そして、本書の副題――これからの商品は「意味」を考える――が、ここで日本企業につながります。日本ももともと文化的には、事や物に企みと象徴(=記号)と解釈の遊びをこめたがる、「意味の体系」の王国です。本書で提唱される「意味のイノベーション」は丁寧にいえば「商品やサービスが使われることの意味を新しく変えることによるイノベーション」ですが、それこそ日本の得意分野のはず。例えば終章(6章)で紹介される欧州の「アーティスティック・インターベンション」――芸術の力を利用してビジネスにイノベーションを起こす試み――などは、連歌・俳諧における上句と下句の付け合いを思わせられます。

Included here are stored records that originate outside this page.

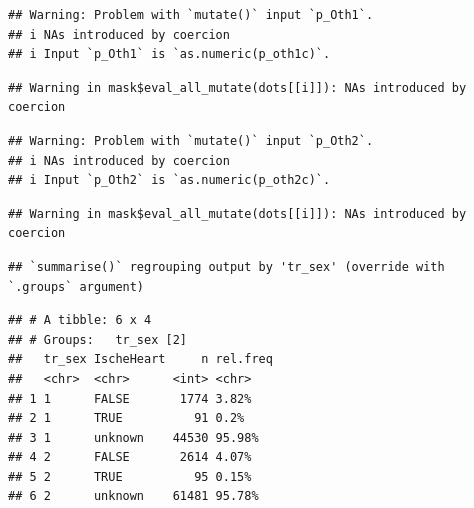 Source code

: \documentclass[
]{article}
\newenvironment{Shaded}{\begin{snugshade}}{\end{snugshade}}
\newcommand{\DataTypeTok}[1]{\textcolor[rgb]{0.13,0.29,0.53}{#1}}
\newcommand{\DecValTok}[1]{\textcolor[rgb]{0.00,0.00,0.81}{#1}}
\newcommand{\KeywordTok}[1]{\textcolor[rgb]{0.13,0.29,0.53}{\textbf{#1}}}
\newcommand{\NormalTok}[1]{#1}
\newcommand{\OperatorTok}[1]{\textcolor[rgb]{0.81,0.36,0.00}{\textbf{#1}}}
\newcommand{\OtherTok}[1]{\textcolor[rgb]{0.56,0.35,0.01}{#1}}
\newcommand{\StringTok}[1]{\textcolor[rgb]{0.31,0.60,0.02}{#1}}
\begin{document}
\begin{verbatim}
## Warning: Problem with `mutate()` input `p_Oth1`.
## i NAs introduced by coercion
## i Input `p_Oth1` is `as.numeric(p_oth1c)`.
\end{verbatim}

\begin{verbatim}
## Warning in mask$eval_all_mutate(dots[[i]]): NAs introduced by coercion
\end{verbatim}

\begin{verbatim}
## Warning: Problem with `mutate()` input `p_Oth2`.
## i NAs introduced by coercion
## i Input `p_Oth2` is `as.numeric(p_oth2c)`.
\end{verbatim}

\begin{verbatim}
## Warning in mask$eval_all_mutate(dots[[i]]): NAs introduced by coercion
\end{verbatim}

\begin{Shaded}
\end{Shaded}

\begin{verbatim}
## `summarise()` regrouping output by 'tr_sex' (override with `.groups` argument)
\end{verbatim}

\begin{verbatim}
## # A tibble: 6 x 4
## # Groups:   tr_sex [2]
##   tr_sex IscheHeart     n rel.freq
##   <chr>  <chr>      <int> <chr>   
## 1 1      FALSE       1774 3.82%   
## 2 1      TRUE          91 0.2%    
## 3 1      unknown    44530 95.98%  
## 4 2      FALSE       2614 4.07%   
## 5 2      TRUE          95 0.15%   
## 6 2      unknown    61481 95.78%
\end{verbatim}
\end{document}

なお本書によると、EUでは現在、デザインを産業施策に活かすにあたり、アメリカ発祥の「デザイン思考」と本書が依拠する欧州発祥の「デザイン・ドリブン・イノベーション」の両輪で取り組んでいるそうです。前者はユーザー観察に始まる特徴からして斬新的イノベーションに向いており、後者は新たな意味の発見を起点にすることから急進的イノベーションが得意なのだそう。となれば、両方備えたEUが一段有利に思えますが、アメリカもEUに対抗すべく、「デザイン思考」の弱点である創造性の補強に向けて、目下スタンフォード大学が提唱元のデザイン事務所と組んで研究を進めているといいますから、予断を許しません。
デザインをめぐる世界の覇権争いが今後どうなるのか。第3の極は現れるのか。日本はどこから参戦すべきか。そんな興味からも読める1冊。勉強になりました。